(About this exercise): Would you copy the records exactly, leaving the pictures out?

(Exercise material):
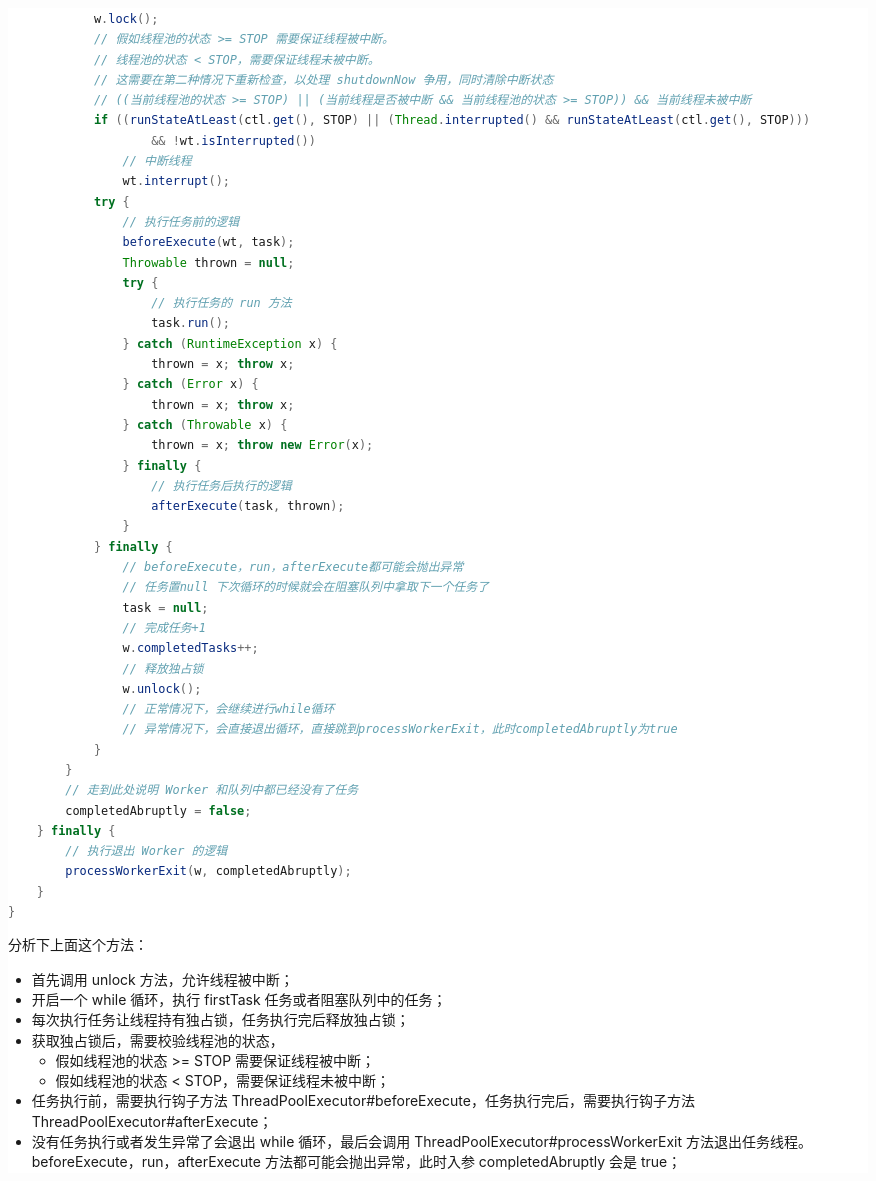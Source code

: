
 ```java
            w.lock();
            // 假如线程池的状态 >= STOP 需要保证线程被中断。
            // 线程池的状态 < STOP，需要保证线程未被中断。
            // 这需要在第二种情况下重新检查，以处理 shutdownNow 争用，同时清除中断状态
            // ((当前线程池的状态 >= STOP) || (当前线程是否被中断 && 当前线程池的状态 >= STOP)) && 当前线程未被中断
            if ((runStateAtLeast(ctl.get(), STOP) || (Thread.interrupted() && runStateAtLeast(ctl.get(), STOP)))
                    && !wt.isInterrupted())
                // 中断线程
                wt.interrupt();
            try {
                // 执行任务前的逻辑
                beforeExecute(wt, task);
                Throwable thrown = null;
                try {
                    // 执行任务的 run 方法
                    task.run();
                } catch (RuntimeException x) {
                    thrown = x; throw x;
                } catch (Error x) {
                    thrown = x; throw x;
                } catch (Throwable x) {
                    thrown = x; throw new Error(x);
                } finally {
                    // 执行任务后执行的逻辑
                    afterExecute(task, thrown);
                }
            } finally {
                // beforeExecute，run，afterExecute都可能会抛出异常
                // 任务置null 下次循环的时候就会在阻塞队列中拿取下一个任务了
                task = null;
                // 完成任务+1
                w.completedTasks++;
                // 释放独占锁
                w.unlock();
                // 正常情况下，会继续进行while循环
                // 异常情况下，会直接退出循环，直接跳到processWorkerExit，此时completedAbruptly为true
            }
        }
        // 走到此处说明 Worker 和队列中都已经没有了任务
        completedAbruptly = false;
    } finally {
        // 执行退出 Worker 的逻辑
        processWorkerExit(w, completedAbruptly);
    }
}
```

分析下上面这个方法：

- 首先调用 unlock 方法，允许线程被中断；
- 开启一个 while 循环，执行 firstTask 任务或者阻塞队列中的任务；
- 每次执行任务让线程持有独占锁，任务执行完后释放独占锁；
- 获取独占锁后，需要校验线程池的状态，
  - 假如线程池的状态 >= STOP 需要保证线程被中断；
  - 假如线程池的状态 < STOP，需要保证线程未被中断；
- 任务执行前，需要执行钩子方法 ThreadPoolExecutor#beforeExecute，任务执行完后，需要执行钩子方法ThreadPoolExecutor#afterExecute；
- 没有任务执行或者发生异常了会退出 while 循环，最后会调用 ThreadPoolExecutor#processWorkerExit 方法退出任务线程。beforeExecute，run，afterExecute 方法都可能会抛出异常，此时入参 completedAbruptly 会是 true；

(Worked solution):
Source code

:
 ```java
            w.lock();
            // 假如线程池的状态 >= STOP 需要保证线程被中断。
            // 线程池的状态 < STOP，需要保证线程未被中断。
            // 这需要在第二种情况下重新检查，以处理 shutdownNow 争用，同时清除中断状态
            // ((当前线程池的状态 >= STOP) || (当前线程是否被中断 && 当前线程池的状态 >= STOP)) && 当前线程未被中断
            if ((runStateAtLeast(ctl.get(), STOP) || (Thread.interrupted() && runStateAtLeast(ctl.get(), STOP)))
                    && !wt.isInterrupted())
                // 中断线程
                wt.interrupt();
            try {
                // 执行任务前的逻辑
                beforeExecute(wt, task);
                Throwable thrown = null;
                try {
                    // 执行任务的 run 方法
                    task.run();
                } catch (RuntimeException x) {
                    thrown = x; throw x;
                } catch (Error x) {
                    thrown = x; throw x;
                } catch (Throwable x) {
                    thrown = x; throw new Error(x);
                } finally {
                    // 执行任务后执行的逻辑
                    afterExecute(task, thrown);
                }
            } finally {
                // beforeExecute，run，afterExecute都可能会抛出异常
                // 任务置null 下次循环的时候就会在阻塞队列中拿取下一个任务了
                task = null;
                // 完成任务+1
                w.completedTasks++;
                // 释放独占锁
                w.unlock();
                // 正常情况下，会继续进行while循环
                // 异常情况下，会直接退出循环，直接跳到processWorkerExit，此时completedAbruptly为true
            }
        }
        // 走到此处说明 Worker 和队列中都已经没有了任务
        completedAbruptly = false;
    } finally {
        // 执行退出 Worker 的逻辑
        processWorkerExit(w, completedAbruptly);
    }
}
```

分析下上面这个方法：

- 首先调用 unlock 方法，允许线程被中断；
- 开启一个 while 循环，执行 firstTask 任务或者阻塞队列中的任务；
- 每次执行任务让线程持有独占锁，任务执行完后释放独占锁；
- 获取独占锁后，需要校验线程池的状态，
  - 假如线程池的状态 >= STOP 需要保证线程被中断；
  - 假如线程池的状态 < STOP，需要保证线程未被中断；
- 任务执行前，需要执行钩子方法 ThreadPoolExecutor#beforeExecute，任务执行完后，需要执行钩子方法ThreadPoolExecutor#afterExecute；
- 没有任务执行或者发生异常了会退出 while 循环，最后会调用 ThreadPoolExecutor#processWorkerExit 方法退出任务线程。beforeExecute，run，afterExecute 方法都可能会抛出异常，此时入参 completedAbruptly 会是 true；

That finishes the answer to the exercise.